TRY IT » Transcribe every entry word for word, but drop the pictures.

SUPPLIED RECORDS »

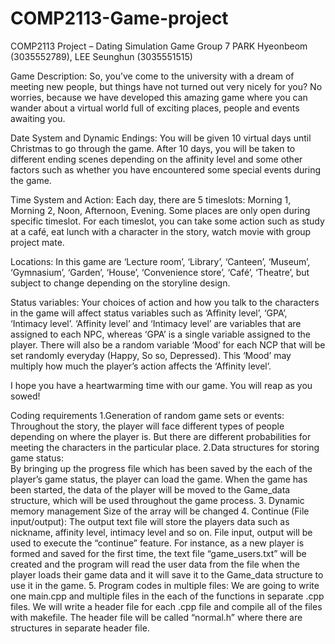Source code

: # COMP2113-Game-project

COMP2113 Project – Dating Simulation Game
Group 7
PARK Hyeonbeom (3035552789), LEE Seunghun (3035551515)

Game Description:
So, you’ve come to the university with a dream of meeting new people, but things have not turned out very nicely for you? No worries, because we have developed this amazing game where you can wander about a virtual world full of exciting places, people and events awaiting you.

Date System and Dynamic Endings: You will be given 10 virtual days until Christmas to go through the game. After 10 days, you will be taken to different ending scenes depending on the affinity level and some other factors such as whether you have encountered some special events during the game.

Time System and Action: Each day, there are 5 timeslots: Morning 1, Morning 2, Noon, Afternoon, Evening. Some places are only open during specific timeslot. For each timeslot, you can take some action such as study at a café, eat lunch with a character in the story, watch movie with group project mate.

Locations: In this game are ‘Lecture room’, ‘Library’, ‘Canteen’, ‘Museum’, ‘Gymnasium’, ‘Garden’, ‘House’, ‘Convenience store’, ‘Café’, ‘Theatre’, but subject to change depending on the storyline design.

Status variables: Your choices of action and how you talk to the characters in the game will affect status variables such as ‘Affinity level’, ‘GPA’, ‘Intimacy level’. ‘Affinity level’ and ‘Intimacy level’ are variables that are assigned to each NPC, whereas ‘GPA’ is a single variable assigned to the player.  There will also be a random variable ‘Mood’ for each NCP that will be set randomly everyday (Happy, So so, Depressed). This ‘Mood’ may multiply how much the player’s action affects the ‘Affinity level’.

I hope you have a heartwarming time with our game. You will reap as you sowed!

Coding requirements
1.Generation of random game sets or events: 
Throughout the story, the player will face different types of people depending on where the player is. But there are different probabilities for meeting the characters in the particular place. 
2.Data structures for storing game status:  
By bringing up the progress file which has been saved by the each of the player’s game status, the player can load the game. When the game has been started, the data of the player will be moved to the Game_data structure, which will be used throughout the game process.
3.	Dynamic memory management 
Size of the array will be changed 
4.	Continue (File input/output): 
The output text file will store the players data such as nickname, affinity level, intimacy level and so on. File input, output will be used to execute the “continue” feature. For instance, as a new player is formed and saved for the first time, the text file “game_users.txt” will be created and the program will read the user data from the file when the player loads their game data and it will save it to the Game_data structure to use it in the game. 
5.	Program codes in multiple files: 
We are going to write one main.cpp and multiple files in the each of the functions in separate .cpp files. We will write a header file for each .cpp file and compile all of the files with makefile. The header file will be called “normal.h” where there are structures in separate header file.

EXPECTED ANSWER »
Source code

: # COMP2113-Game-project

COMP2113 Project – Dating Simulation Game
Group 7
PARK Hyeonbeom (3035552789), LEE Seunghun (3035551515)

Game Description:
So, you’ve come to the university with a dream of meeting new people, but things have not turned out very nicely for you? No worries, because we have developed this amazing game where you can wander about a virtual world full of exciting places, people and events awaiting you.

Date System and Dynamic Endings: You will be given 10 virtual days until Christmas to go through the game. After 10 days, you will be taken to different ending scenes depending on the affinity level and some other factors such as whether you have encountered some special events during the game.

Time System and Action: Each day, there are 5 timeslots: Morning 1, Morning 2, Noon, Afternoon, Evening. Some places are only open during specific timeslot. For each timeslot, you can take some action such as study at a café, eat lunch with a character in the story, watch movie with group project mate.

Locations: In this game are ‘Lecture room’, ‘Library’, ‘Canteen’, ‘Museum’, ‘Gymnasium’, ‘Garden’, ‘House’, ‘Convenience store’, ‘Café’, ‘Theatre’, but subject to change depending on the storyline design.

Status variables: Your choices of action and how you talk to the characters in the game will affect status variables such as ‘Affinity level’, ‘GPA’, ‘Intimacy level’. ‘Affinity level’ and ‘Intimacy level’ are variables that are assigned to each NPC, whereas ‘GPA’ is a single variable assigned to the player.  There will also be a random variable ‘Mood’ for each NCP that will be set randomly everyday (Happy, So so, Depressed). This ‘Mood’ may multiply how much the player’s action affects the ‘Affinity level’.

I hope you have a heartwarming time with our game. You will reap as you sowed!

Coding requirements
1.Generation of random game sets or events: 
Throughout the story, the player will face different types of people depending on where the player is. But there are different probabilities for meeting the characters in the particular place. 
2.Data structures for storing game status:  
By bringing up the progress file which has been saved by the each of the player’s game status, the player can load the game. When the game has been started, the data of the player will be moved to the Game_data structure, which will be used throughout the game process.
3.	Dynamic memory management 
Size of the array will be changed 
4.	Continue (File input/output): 
The output text file will store the players data such as nickname, affinity level, intimacy level and so on. File input, output will be used to execute the “continue” feature. For instance, as a new player is formed and saved for the first time, the text file “game_users.txt” will be created and the program will read the user data from the file when the player loads their game data and it will save it to the Game_data structure to use it in the game. 
5.	Program codes in multiple files: 
We are going to write one main.cpp and multiple files in the each of the functions in separate .cpp files. We will write a header file for each .cpp file and compile all of the files with makefile. The header file will be called “normal.h” where there are structures in separate header file.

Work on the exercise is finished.